**What you should do**
Even if the data beneath seems repetitive, write it all out again exactly.
** Provided data follows **
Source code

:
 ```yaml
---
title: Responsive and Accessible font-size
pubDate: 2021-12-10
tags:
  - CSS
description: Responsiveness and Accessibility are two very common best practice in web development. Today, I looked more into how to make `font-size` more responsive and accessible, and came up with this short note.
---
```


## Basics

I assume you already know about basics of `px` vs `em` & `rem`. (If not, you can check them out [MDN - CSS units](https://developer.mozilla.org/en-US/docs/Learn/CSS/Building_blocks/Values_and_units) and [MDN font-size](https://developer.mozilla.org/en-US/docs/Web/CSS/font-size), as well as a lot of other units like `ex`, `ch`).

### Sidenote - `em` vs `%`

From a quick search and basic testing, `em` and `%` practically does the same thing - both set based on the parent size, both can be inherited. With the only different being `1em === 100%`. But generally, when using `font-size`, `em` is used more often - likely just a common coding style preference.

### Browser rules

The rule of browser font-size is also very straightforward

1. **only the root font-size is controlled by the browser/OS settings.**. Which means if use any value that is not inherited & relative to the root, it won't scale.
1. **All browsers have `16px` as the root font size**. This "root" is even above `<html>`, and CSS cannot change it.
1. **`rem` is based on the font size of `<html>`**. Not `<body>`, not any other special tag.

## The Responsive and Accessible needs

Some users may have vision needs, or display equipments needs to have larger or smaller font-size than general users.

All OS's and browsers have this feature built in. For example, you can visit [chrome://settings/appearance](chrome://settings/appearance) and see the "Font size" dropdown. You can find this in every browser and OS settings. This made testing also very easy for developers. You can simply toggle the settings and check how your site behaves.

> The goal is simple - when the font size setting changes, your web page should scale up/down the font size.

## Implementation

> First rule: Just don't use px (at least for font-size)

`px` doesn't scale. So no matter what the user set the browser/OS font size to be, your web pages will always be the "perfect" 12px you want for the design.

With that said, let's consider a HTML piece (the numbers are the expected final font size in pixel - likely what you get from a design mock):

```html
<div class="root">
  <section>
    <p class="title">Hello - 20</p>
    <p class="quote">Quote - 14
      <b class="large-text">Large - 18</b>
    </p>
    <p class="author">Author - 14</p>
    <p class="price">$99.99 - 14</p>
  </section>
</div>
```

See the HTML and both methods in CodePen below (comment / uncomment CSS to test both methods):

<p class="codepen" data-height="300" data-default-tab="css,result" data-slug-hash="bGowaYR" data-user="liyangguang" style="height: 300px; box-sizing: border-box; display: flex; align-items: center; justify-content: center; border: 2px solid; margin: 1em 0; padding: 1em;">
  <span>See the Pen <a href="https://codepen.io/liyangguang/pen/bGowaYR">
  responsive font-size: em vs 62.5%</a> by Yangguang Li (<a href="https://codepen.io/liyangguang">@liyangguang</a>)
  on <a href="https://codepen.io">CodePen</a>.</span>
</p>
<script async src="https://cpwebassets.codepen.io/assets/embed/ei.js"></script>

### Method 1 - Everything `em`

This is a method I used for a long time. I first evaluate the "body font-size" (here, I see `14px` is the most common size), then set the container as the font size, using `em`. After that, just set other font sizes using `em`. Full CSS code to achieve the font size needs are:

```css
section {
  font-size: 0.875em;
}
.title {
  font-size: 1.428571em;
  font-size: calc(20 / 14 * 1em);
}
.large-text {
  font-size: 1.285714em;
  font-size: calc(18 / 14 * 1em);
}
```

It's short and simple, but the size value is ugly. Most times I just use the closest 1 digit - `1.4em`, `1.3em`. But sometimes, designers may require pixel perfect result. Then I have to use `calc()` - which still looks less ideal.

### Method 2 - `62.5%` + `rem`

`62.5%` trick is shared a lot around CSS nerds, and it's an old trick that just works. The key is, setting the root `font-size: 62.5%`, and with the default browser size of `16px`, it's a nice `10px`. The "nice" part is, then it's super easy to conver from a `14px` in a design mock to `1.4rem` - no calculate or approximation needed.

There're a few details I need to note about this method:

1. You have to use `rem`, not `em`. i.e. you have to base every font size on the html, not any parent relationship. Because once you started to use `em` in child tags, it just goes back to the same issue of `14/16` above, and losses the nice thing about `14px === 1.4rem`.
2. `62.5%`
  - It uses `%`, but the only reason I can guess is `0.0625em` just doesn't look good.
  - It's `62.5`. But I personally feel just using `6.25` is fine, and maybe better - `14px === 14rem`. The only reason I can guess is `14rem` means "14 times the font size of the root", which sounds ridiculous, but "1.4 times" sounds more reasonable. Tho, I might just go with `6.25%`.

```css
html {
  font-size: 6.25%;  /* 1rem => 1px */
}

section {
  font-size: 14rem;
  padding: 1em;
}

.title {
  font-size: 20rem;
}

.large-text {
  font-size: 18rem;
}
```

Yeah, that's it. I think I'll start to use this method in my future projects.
** End of Provided data **
**Task solution**
Source code

:
 ```yaml
---
title: Responsive and Accessible font-size
pubDate: 2021-12-10
tags:
  - CSS
description: Responsiveness and Accessibility are two very common best practice in web development. Today, I looked more into how to make `font-size` more responsive and accessible, and came up with this short note.
---
```


## Basics

I assume you already know about basics of `px` vs `em` & `rem`. (If not, you can check them out [MDN - CSS units](https://developer.mozilla.org/en-US/docs/Learn/CSS/Building_blocks/Values_and_units) and [MDN font-size](https://developer.mozilla.org/en-US/docs/Web/CSS/font-size), as well as a lot of other units like `ex`, `ch`).

### Sidenote - `em` vs `%`

From a quick search and basic testing, `em` and `%` practically does the same thing - both set based on the parent size, both can be inherited. With the only different being `1em === 100%`. But generally, when using `font-size`, `em` is used more often - likely just a common coding style preference.

### Browser rules

The rule of browser font-size is also very straightforward

1. **only the root font-size is controlled by the browser/OS settings.**. Which means if use any value that is not inherited & relative to the root, it won't scale.
1. **All browsers have `16px` as the root font size**. This "root" is even above `<html>`, and CSS cannot change it.
1. **`rem` is based on the font size of `<html>`**. Not `<body>`, not any other special tag.

## The Responsive and Accessible needs

Some users may have vision needs, or display equipments needs to have larger or smaller font-size than general users.

All OS's and browsers have this feature built in. For example, you can visit [chrome://settings/appearance](chrome://settings/appearance) and see the "Font size" dropdown. You can find this in every browser and OS settings. This made testing also very easy for developers. You can simply toggle the settings and check how your site behaves.

> The goal is simple - when the font size setting changes, your web page should scale up/down the font size.

## Implementation

> First rule: Just don't use px (at least for font-size)

`px` doesn't scale. So no matter what the user set the browser/OS font size to be, your web pages will always be the "perfect" 12px you want for the design.

With that said, let's consider a HTML piece (the numbers are the expected final font size in pixel - likely what you get from a design mock):

```html
<div class="root">
  <section>
    <p class="title">Hello - 20</p>
    <p class="quote">Quote - 14
      <b class="large-text">Large - 18</b>
    </p>
    <p class="author">Author - 14</p>
    <p class="price">$99.99 - 14</p>
  </section>
</div>
```

See the HTML and both methods in CodePen below (comment / uncomment CSS to test both methods):

<p class="codepen" data-height="300" data-default-tab="css,result" data-slug-hash="bGowaYR" data-user="liyangguang" style="height: 300px; box-sizing: border-box; display: flex; align-items: center; justify-content: center; border: 2px solid; margin: 1em 0; padding: 1em;">
  <span>See the Pen <a href="https://codepen.io/liyangguang/pen/bGowaYR">
  responsive font-size: em vs 62.5%</a> by Yangguang Li (<a href="https://codepen.io/liyangguang">@liyangguang</a>)
  on <a href="https://codepen.io">CodePen</a>.</span>
</p>
<script async src="https://cpwebassets.codepen.io/assets/embed/ei.js"></script>

### Method 1 - Everything `em`

This is a method I used for a long time. I first evaluate the "body font-size" (here, I see `14px` is the most common size), then set the container as the font size, using `em`. After that, just set other font sizes using `em`. Full CSS code to achieve the font size needs are:

```css
section {
  font-size: 0.875em;
}
.title {
  font-size: 1.428571em;
  font-size: calc(20 / 14 * 1em);
}
.large-text {
  font-size: 1.285714em;
  font-size: calc(18 / 14 * 1em);
}
```

It's short and simple, but the size value is ugly. Most times I just use the closest 1 digit - `1.4em`, `1.3em`. But sometimes, designers may require pixel perfect result. Then I have to use `calc()` - which still looks less ideal.

### Method 2 - `62.5%` + `rem`

`62.5%` trick is shared a lot around CSS nerds, and it's an old trick that just works. The key is, setting the root `font-size: 62.5%`, and with the default browser size of `16px`, it's a nice `10px`. The "nice" part is, then it's super easy to conver from a `14px` in a design mock to `1.4rem` - no calculate or approximation needed.

There're a few details I need to note about this method:

1. You have to use `rem`, not `em`. i.e. you have to base every font size on the html, not any parent relationship. Because once you started to use `em` in child tags, it just goes back to the same issue of `14/16` above, and losses the nice thing about `14px === 1.4rem`.
2. `62.5%`
  - It uses `%`, but the only reason I can guess is `0.0625em` just doesn't look good.
  - It's `62.5`. But I personally feel just using `6.25` is fine, and maybe better - `14px === 14rem`. The only reason I can guess is `14rem` means "14 times the font size of the root", which sounds ridiculous, but "1.4 times" sounds more reasonable. Tho, I might just go with `6.25%`.

```css
html {
  font-size: 6.25%;  /* 1rem => 1px */
}

section {
  font-size: 14rem;
  padding: 1em;
}

.title {
  font-size: 20rem;
}

.large-text {
  font-size: 18rem;
}
```

Yeah, that's it. I think I'll start to use this method in my future projects.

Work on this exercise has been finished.